In 1803 he published "Cours d'anatomie médicale", a 5-volume work on medical history. He was probably the first to describe amyloid in liver in 1789 when he noted a lard-like substance in an elderly woman's liver.[2] He was the first to describe bleeding due to esophageal varices.[3] He also published article on clinical features of epilepsy.

He died in 1832 at the age of 90 and was buried in Saint Pierre de Montmartre.[4]

References

  1. Ganière, P. (October 1966). "Baron Antoine Portal, perpetual President of the Académie Royale de Médecine". Bull Acad Natl Med. 150 (26): 539–45. PMID 4864573.
  2. Kyle, RA (September 2001). "Amyloidosis: a convoluted story." (PDF).

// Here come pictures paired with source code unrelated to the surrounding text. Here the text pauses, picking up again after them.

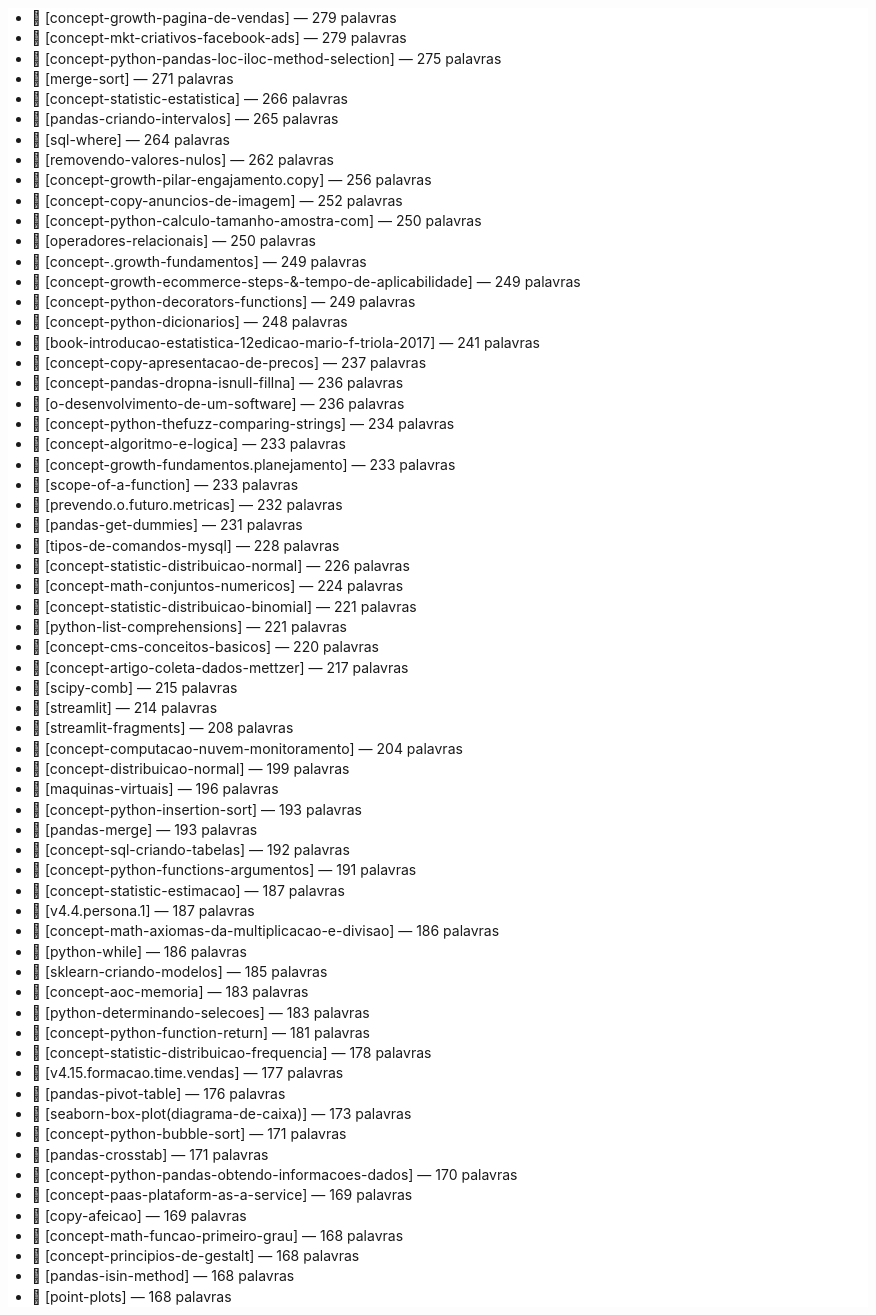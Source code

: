 - 📄 [concept-growth-pagina-de-vendas] — 279 palavras
- 📄 [concept-mkt-criativos-facebook-ads] — 279 palavras
- 📄 [concept-python-pandas-loc-iloc-method-selection] — 275 palavras
- 📄 [merge-sort] — 271 palavras
- 📄 [concept-statistic-estatistica] — 266 palavras
- 📄 [pandas-criando-intervalos] — 265 palavras
- 📄 [sql-where] — 264 palavras
- 📄 [removendo-valores-nulos] — 262 palavras
- 📄 [concept-growth-pilar-engajamento.copy] — 256 palavras
- 📄 [concept-copy-anuncios-de-imagem] — 252 palavras
- 📄 [concept-python-calculo-tamanho-amostra-com] — 250 palavras
- 📄 [operadores-relacionais] — 250 palavras
- 📄 [concept-.growth-fundamentos] — 249 palavras
- 📄 [concept-growth-ecommerce-steps-&-tempo-de-aplicabilidade] — 249 palavras
- 📄 [concept-python-decorators-functions] — 249 palavras
- 📄 [concept-python-dicionarios] — 248 palavras
- 📄 [book-introducao-estatistica-12edicao-mario-f-triola-2017] — 241 palavras
- 📄 [concept-copy-apresentacao-de-precos] — 237 palavras
- 📄 [concept-pandas-dropna-isnull-fillna] — 236 palavras
- 📄 [o-desenvolvimento-de-um-software] — 236 palavras
- 📄 [concept-python-thefuzz-comparing-strings] — 234 palavras
- 📄 [concept-algoritmo-e-logica] — 233 palavras
- 📄 [concept-growth-fundamentos.planejamento] — 233 palavras
- 📄 [scope-of-a-function] — 233 palavras
- 📄 [prevendo.o.futuro.metricas] — 232 palavras
- 📄 [pandas-get-dummies] — 231 palavras
- 📄 [tipos-de-comandos-mysql] — 228 palavras
- 📄 [concept-statistic-distribuicao-normal] — 226 palavras
- 📄 [concept-math-conjuntos-numericos] — 224 palavras
- 📄 [concept-statistic-distribuicao-binomial] — 221 palavras
- 📄 [python-list-comprehensions] — 221 palavras
- 📄 [concept-cms-conceitos-basicos] — 220 palavras
- 📄 [concept-artigo-coleta-dados-mettzer] — 217 palavras
- 📄 [scipy-comb] — 215 palavras
- 📄 [streamlit] — 214 palavras
- 📄 [streamlit-fragments] — 208 palavras
- 📄 [concept-computacao-nuvem-monitoramento] — 204 palavras
- 📄 [concept-distribuicao-normal] — 199 palavras
- 📄 [maquinas-virtuais] — 196 palavras
- 📄 [concept-python-insertion-sort] — 193 palavras
- 📄 [pandas-merge] — 193 palavras
- 📄 [concept-sql-criando-tabelas] — 192 palavras
- 📄 [concept-python-functions-argumentos] — 191 palavras
- 📄 [concept-statistic-estimacao] — 187 palavras
- 📄 [v4.4.persona.1] — 187 palavras
- 📄 [concept-math-axiomas-da-multiplicacao-e-divisao] — 186 palavras
- 📄 [python-while] — 186 palavras
- 📄 [sklearn-criando-modelos] — 185 palavras
- 📄 [concept-aoc-memoria] — 183 palavras
- 📄 [python-determinando-selecoes] — 183 palavras
- 📄 [concept-python-function-return] — 181 palavras
- 📄 [concept-statistic-distribuicao-frequencia] — 178 palavras
- 📄 [v4.15.formacao.time.vendas] — 177 palavras
- 📄 [pandas-pivot-table] — 176 palavras
- 📄 [seaborn-box-plot(diagrama-de-caixa)] — 173 palavras
- 📄 [concept-python-bubble-sort] — 171 palavras
- 📄 [pandas-crosstab] — 171 palavras
- 📄 [concept-python-pandas-obtendo-informacoes-dados] — 170 palavras
- 📄 [concept-paas-plataform-as-a-service] — 169 palavras
- 📄 [copy-afeicao] — 169 palavras
- 📄 [concept-math-funcao-primeiro-grau] — 168 palavras
- 📄 [concept-principios-de-gestalt] — 168 palavras
- 📄 [pandas-isin-method] — 168 palavras
- 📄 [point-plots] — 168 palavras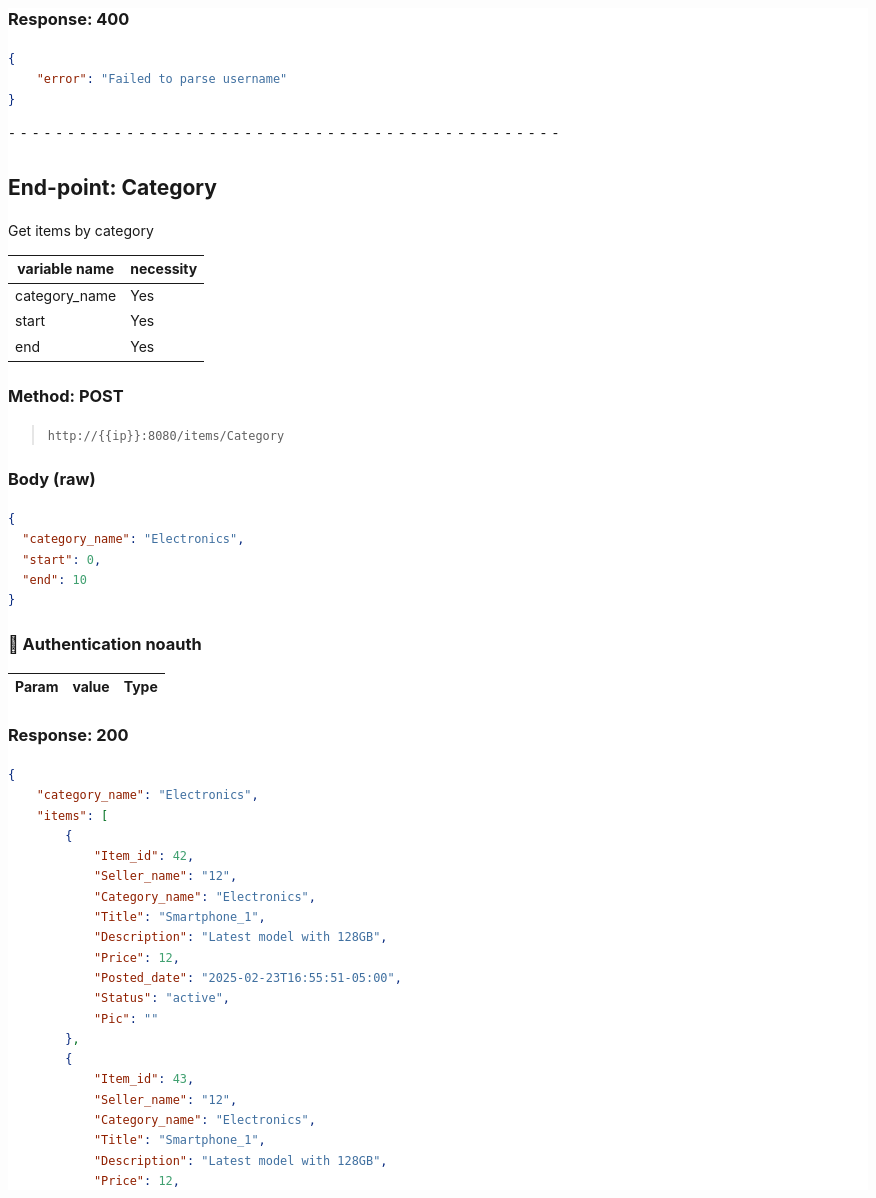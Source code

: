 ### Response: 400
```json
{
    "error": "Failed to parse username"
}
```


⁃ ⁃ ⁃ ⁃ ⁃ ⁃ ⁃ ⁃ ⁃ ⁃ ⁃ ⁃ ⁃ ⁃ ⁃ ⁃ ⁃ ⁃ ⁃ ⁃ ⁃ ⁃ ⁃ ⁃ ⁃ ⁃ ⁃ ⁃ ⁃ ⁃ ⁃ ⁃ ⁃ ⁃ ⁃ ⁃ ⁃ ⁃ ⁃ ⁃ ⁃ ⁃ ⁃ ⁃ ⁃ ⁃ ⁃

## End-point: Category
Get items by category

| variable name | necessity |
| --- | --- |
| category_name | Yes |
| start | Yes |
| end | Yes |
### Method: POST
>```
>http://{{ip}}:8080/items/Category
>```
### Body (**raw**)

```json
{
  "category_name": "Electronics",
  "start": 0,
  "end": 10
}

```

### 🔑 Authentication noauth

|Param|value|Type|
|---|---|---|


### Response: 200
```json
{
    "category_name": "Electronics",
    "items": [
        {
            "Item_id": 42,
            "Seller_name": "12",
            "Category_name": "Electronics",
            "Title": "Smartphone_1",
            "Description": "Latest model with 128GB",
            "Price": 12,
            "Posted_date": "2025-02-23T16:55:51-05:00",
            "Status": "active",
            "Pic": ""
        },
        {
            "Item_id": 43,
            "Seller_name": "12",
            "Category_name": "Electronics",
            "Title": "Smartphone_1",
            "Description": "Latest model with 128GB",
            "Price": 12,
```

British Journal of Haematology. 114 (3): 529–38. PMID 11552976. doi:10.1046/j.1365-2141.2001.02999.x. Retrieved 2007-07-16.
  3. Moodley J, Singh B, Lalloo S, Pershad S, Robbs JV (August 2001). "Non-operative management of haemobilia". The British journal of surgery. 88 (8): 1073–6. PMID 11488792. doi:10.1046/j.0007-1323.2001.01825.x.
  4. "Antoine Portal (1742-1832): Médecin, anatomiste français et historien de la médecine". Portraits de medicines (in French). Archived from the original on 2007-07-14. Retrieved 2007-07-16.